Take every line in the entries that includes the word "MessageBubble" and copy it.

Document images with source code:

===

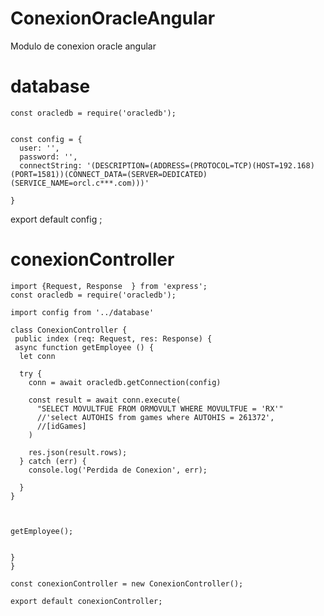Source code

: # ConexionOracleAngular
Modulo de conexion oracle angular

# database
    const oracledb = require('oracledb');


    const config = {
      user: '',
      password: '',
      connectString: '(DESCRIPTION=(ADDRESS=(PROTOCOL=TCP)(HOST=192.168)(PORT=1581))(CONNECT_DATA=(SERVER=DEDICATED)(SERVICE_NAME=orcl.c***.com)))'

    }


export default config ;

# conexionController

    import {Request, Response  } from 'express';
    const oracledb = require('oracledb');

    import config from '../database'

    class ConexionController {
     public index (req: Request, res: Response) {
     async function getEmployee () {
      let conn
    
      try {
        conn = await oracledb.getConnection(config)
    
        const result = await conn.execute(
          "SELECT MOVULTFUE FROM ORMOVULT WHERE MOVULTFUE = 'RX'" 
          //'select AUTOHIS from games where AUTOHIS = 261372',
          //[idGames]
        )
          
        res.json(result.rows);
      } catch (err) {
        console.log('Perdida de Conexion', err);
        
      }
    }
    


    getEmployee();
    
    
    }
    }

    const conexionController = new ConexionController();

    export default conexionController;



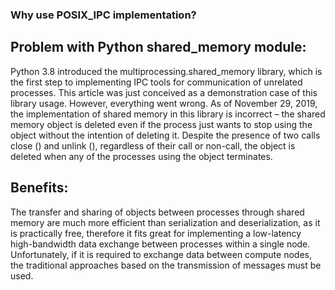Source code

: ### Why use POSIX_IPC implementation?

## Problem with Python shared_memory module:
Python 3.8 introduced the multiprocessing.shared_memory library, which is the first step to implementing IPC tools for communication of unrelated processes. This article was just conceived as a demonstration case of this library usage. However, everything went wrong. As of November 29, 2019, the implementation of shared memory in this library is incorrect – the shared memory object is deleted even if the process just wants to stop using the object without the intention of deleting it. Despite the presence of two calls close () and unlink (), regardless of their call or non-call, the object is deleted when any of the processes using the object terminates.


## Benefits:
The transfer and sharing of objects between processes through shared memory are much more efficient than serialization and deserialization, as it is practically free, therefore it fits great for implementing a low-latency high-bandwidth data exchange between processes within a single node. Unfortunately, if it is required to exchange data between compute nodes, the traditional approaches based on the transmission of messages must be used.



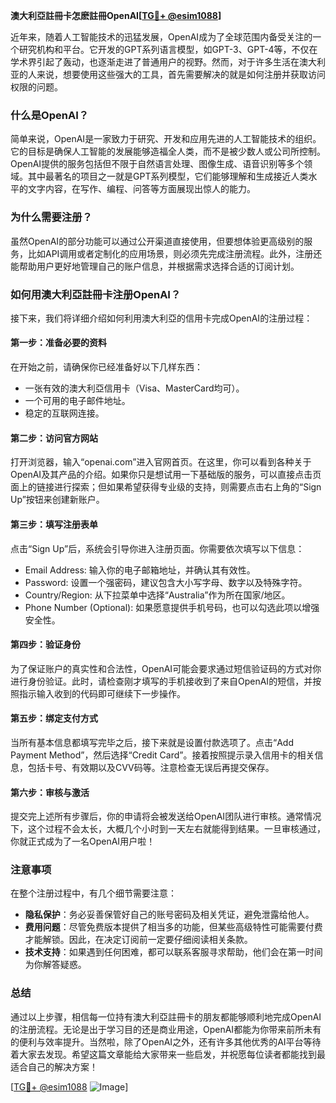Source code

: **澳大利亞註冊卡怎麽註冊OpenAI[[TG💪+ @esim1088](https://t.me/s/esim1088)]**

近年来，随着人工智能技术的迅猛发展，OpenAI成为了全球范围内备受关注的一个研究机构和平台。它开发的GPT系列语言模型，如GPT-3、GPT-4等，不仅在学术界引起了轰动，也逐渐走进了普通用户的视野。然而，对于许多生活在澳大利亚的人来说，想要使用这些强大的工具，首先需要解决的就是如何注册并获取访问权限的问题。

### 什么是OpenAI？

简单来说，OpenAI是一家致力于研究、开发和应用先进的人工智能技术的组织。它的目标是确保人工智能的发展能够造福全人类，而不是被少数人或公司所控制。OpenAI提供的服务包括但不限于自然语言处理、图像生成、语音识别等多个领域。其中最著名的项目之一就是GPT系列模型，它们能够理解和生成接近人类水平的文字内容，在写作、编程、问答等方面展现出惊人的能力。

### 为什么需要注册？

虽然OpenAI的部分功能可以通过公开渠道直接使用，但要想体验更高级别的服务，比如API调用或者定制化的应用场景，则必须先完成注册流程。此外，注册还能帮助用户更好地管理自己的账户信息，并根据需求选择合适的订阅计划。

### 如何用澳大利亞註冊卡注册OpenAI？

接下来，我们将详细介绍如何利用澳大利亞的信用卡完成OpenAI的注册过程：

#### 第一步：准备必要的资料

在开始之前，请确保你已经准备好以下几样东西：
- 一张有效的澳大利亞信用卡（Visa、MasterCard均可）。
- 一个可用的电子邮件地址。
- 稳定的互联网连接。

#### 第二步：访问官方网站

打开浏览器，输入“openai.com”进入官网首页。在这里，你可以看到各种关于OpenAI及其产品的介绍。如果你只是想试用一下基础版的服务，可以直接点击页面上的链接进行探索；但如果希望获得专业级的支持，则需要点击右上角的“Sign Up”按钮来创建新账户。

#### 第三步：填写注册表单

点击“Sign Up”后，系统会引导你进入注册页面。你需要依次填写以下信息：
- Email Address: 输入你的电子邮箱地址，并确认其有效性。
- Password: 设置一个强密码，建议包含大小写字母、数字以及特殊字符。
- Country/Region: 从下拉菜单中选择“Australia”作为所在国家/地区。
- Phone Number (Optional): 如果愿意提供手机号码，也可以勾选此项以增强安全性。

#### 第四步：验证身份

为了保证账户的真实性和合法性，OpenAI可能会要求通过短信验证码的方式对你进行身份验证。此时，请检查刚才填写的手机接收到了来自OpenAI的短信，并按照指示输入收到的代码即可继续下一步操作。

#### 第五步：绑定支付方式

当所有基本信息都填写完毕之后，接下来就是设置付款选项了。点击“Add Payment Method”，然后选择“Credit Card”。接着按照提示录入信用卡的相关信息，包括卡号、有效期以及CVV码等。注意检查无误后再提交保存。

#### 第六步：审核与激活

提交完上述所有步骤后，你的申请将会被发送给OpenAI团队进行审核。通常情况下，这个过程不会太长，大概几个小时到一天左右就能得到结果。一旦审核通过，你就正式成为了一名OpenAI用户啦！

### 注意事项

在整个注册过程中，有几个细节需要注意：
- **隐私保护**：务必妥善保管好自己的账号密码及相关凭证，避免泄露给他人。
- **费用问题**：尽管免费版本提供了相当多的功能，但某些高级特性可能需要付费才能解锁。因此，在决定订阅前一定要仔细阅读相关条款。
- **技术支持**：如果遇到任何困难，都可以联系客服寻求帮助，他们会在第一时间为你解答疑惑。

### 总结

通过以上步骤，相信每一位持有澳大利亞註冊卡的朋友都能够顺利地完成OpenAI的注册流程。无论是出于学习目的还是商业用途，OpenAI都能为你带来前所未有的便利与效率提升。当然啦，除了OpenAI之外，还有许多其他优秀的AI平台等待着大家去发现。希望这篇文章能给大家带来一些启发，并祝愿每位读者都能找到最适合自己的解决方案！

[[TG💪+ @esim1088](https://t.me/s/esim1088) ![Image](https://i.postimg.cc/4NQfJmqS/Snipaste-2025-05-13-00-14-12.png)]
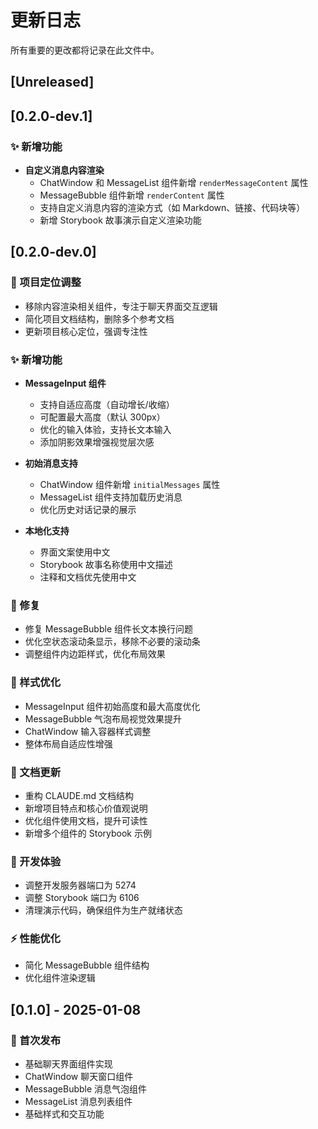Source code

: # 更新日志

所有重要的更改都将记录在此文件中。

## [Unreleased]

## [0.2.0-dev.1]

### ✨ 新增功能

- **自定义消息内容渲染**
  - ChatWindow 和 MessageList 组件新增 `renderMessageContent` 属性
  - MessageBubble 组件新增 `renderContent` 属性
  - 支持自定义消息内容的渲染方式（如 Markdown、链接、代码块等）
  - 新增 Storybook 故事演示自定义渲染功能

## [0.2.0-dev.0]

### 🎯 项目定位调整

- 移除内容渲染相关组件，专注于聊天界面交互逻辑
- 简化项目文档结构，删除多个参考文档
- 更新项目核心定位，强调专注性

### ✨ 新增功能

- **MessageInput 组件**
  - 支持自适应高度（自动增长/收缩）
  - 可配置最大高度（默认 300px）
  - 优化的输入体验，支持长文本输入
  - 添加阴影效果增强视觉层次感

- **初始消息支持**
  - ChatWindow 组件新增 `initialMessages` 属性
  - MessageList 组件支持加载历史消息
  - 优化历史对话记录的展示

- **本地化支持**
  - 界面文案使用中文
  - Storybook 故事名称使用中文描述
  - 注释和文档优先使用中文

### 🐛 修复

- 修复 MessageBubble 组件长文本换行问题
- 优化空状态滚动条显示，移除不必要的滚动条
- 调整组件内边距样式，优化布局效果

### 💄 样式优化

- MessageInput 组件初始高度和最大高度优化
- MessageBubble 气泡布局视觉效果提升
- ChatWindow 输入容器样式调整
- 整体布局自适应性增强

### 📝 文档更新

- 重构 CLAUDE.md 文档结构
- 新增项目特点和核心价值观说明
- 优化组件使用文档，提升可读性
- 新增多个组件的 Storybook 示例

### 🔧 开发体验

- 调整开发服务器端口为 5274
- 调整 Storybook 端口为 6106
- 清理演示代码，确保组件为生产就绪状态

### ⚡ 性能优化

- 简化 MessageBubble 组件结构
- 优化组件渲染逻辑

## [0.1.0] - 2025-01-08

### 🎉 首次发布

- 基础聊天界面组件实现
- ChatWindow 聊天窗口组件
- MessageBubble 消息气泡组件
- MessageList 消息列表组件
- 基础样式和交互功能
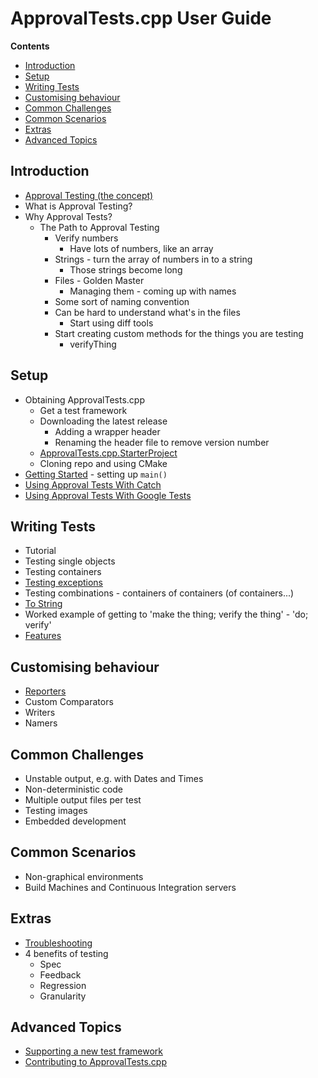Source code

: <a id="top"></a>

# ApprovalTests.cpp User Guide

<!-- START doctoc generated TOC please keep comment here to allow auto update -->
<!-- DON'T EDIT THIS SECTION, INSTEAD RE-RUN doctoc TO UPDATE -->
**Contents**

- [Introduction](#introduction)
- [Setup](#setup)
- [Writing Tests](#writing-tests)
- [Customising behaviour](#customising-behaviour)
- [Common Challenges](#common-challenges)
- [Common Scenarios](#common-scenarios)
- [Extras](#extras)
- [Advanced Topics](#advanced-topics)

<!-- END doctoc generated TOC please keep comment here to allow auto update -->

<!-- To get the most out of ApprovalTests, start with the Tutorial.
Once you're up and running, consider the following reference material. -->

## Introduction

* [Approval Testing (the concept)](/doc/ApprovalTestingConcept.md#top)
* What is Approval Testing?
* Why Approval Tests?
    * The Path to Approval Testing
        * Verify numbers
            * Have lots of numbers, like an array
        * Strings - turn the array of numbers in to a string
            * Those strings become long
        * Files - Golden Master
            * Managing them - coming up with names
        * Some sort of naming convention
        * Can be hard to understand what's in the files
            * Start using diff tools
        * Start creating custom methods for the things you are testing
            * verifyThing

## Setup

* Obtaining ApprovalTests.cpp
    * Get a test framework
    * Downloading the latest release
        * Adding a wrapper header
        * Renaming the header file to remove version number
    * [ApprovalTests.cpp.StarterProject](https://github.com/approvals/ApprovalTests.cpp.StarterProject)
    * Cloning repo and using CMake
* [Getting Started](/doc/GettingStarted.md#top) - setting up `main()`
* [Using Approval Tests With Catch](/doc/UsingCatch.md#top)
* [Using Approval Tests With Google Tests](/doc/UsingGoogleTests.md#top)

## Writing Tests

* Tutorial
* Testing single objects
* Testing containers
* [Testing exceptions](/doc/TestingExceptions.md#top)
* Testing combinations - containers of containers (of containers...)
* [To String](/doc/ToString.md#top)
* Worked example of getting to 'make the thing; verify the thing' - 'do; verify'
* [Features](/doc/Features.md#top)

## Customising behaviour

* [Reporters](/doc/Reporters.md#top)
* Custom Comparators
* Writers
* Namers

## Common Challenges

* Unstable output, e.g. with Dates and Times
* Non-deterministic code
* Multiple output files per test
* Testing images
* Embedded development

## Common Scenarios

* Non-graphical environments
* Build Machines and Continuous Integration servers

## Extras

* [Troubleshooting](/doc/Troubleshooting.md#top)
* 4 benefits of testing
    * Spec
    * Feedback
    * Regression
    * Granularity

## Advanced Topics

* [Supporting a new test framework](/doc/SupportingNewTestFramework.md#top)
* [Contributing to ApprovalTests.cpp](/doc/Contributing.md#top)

===

§ **Response**
  - MessageBubble 组件新增 `renderContent` 属性
- 修复 MessageBubble 组件长文本换行问题
- MessageBubble 气泡布局视觉效果提升
- 简化 MessageBubble 组件结构
- MessageBubble 消息气泡组件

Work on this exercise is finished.